Malaria is one of the most severe public health problems worldwide, being responsible for around 500,000 deaths every year1.
It is a leading cause of death and disease in many developing countries, where young children and pregnant women are the groups most affected. Malaria imposes significant social and economic costs to individuals and governments, and the direct costs (for example, illness, treatment, premature death) have been estimated to amount to at least US$ 12 billion per year2.
One of the United Nations' 17 Sustainable Development Goals is to end epidemics such as malaria by 2030, but a key challenge facing this goal is the increasing prevalence of malaria that is resistant to frontline antimalarial drugs. So, there is a need to discover novel antimalarial compounds to help fight this disease on a global scale.. Nuclear magnetic resonance (NMR) is helping scientists unlock this discovery.
The parasite causing more than half of all cases of malaria in humans is the unicellular protozoan Plasmodium falciparum. Most parasites, including P. falciparum, have complex life cycles that involve development through a series of distinct forms. Once it invades a red blood cell (RBC), it undergoes a 48 hour developmental cycle, which ultimately results in the breakdown of the RBC to release new parasites that can invade another RBC straight away.
This development process requires significant energy resources and is therefore associated with high glucose metabolism, making metabolic activity a good indicator of parasite viability. More metabolically active stages of the life cycle are more vulnerable to antimalarial drugs, whereas less metabolically active stages are better able to withstand them. Understanding the effect of antimalarial interventions on the different distinct stages of the parasite's life cycle is therefore critical to developing effective treatments.
It has been shown previously that the glycolytic activity of live RBCs infected with P. falciparum can be monitored in real time using NMR spectroscopy. Researchers have now used this technique to investigate the effects of antimalarial compounds on the distinct stages of the malaria parasite inside RBCs3. NMR spectra showed that RBCs infected with P. falciparum consume around 20 times more glucose than dormant stage parasites.

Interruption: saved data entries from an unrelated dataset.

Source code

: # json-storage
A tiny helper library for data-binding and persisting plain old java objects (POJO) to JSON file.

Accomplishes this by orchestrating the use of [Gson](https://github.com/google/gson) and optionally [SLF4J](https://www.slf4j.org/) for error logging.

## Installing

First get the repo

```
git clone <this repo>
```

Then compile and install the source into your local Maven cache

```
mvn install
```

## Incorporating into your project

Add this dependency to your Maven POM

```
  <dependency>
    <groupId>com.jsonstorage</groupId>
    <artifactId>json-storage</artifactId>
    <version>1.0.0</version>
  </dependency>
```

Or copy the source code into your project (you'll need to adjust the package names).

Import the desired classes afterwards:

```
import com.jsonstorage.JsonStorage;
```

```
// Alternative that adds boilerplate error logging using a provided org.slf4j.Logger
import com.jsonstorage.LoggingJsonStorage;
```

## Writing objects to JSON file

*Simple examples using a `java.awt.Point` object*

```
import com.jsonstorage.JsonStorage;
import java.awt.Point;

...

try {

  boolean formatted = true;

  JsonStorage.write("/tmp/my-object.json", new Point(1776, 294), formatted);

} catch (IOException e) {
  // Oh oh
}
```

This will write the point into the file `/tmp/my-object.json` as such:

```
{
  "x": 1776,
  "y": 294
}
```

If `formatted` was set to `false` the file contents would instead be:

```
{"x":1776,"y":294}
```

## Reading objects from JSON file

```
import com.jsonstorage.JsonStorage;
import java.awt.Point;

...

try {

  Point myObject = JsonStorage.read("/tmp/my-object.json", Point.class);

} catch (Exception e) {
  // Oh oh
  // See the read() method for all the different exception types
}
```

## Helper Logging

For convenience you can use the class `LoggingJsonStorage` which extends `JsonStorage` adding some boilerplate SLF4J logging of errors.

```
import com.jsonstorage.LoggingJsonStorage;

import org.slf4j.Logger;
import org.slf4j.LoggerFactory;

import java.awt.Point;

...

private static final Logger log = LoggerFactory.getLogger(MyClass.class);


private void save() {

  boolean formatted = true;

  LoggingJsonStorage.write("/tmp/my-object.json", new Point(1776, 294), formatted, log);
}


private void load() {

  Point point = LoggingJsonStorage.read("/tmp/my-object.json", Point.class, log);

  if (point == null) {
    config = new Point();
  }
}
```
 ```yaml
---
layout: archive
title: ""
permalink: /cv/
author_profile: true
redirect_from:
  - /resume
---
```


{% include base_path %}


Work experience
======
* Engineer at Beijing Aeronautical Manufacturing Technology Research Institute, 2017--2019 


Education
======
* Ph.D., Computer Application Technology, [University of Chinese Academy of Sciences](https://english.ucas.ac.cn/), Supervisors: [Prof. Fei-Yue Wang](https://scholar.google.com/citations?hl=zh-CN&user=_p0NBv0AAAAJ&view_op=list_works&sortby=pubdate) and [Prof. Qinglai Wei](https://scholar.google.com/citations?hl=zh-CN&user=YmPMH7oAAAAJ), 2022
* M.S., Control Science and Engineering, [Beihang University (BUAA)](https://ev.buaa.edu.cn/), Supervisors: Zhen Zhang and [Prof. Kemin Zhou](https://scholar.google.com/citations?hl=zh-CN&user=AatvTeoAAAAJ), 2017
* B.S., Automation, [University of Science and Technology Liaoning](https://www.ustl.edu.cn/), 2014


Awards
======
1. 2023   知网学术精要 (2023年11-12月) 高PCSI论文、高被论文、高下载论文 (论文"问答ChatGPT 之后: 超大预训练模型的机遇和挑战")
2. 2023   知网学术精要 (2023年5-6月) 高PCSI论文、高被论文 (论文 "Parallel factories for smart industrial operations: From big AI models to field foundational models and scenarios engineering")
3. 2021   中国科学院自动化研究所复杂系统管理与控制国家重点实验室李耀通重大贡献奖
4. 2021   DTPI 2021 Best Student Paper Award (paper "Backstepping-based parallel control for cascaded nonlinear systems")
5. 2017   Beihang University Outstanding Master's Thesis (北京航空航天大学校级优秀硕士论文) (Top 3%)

The effects of various antimalarial drugs with different modes of action, including chloroquine, atovaquone, cladosporin, DDD107498 and artemisinin, on the levels of glycolysis were then investigated.
The research found that dormant stage parasites were more tolerant to antimalarials than more metabolically active stages of the parasite life cycle - and it is this dormancy that could give rise to drug-resistant malaria. New fast-acting antimalarial compounds that are active against less metabolically active parasites are therefore a research priority.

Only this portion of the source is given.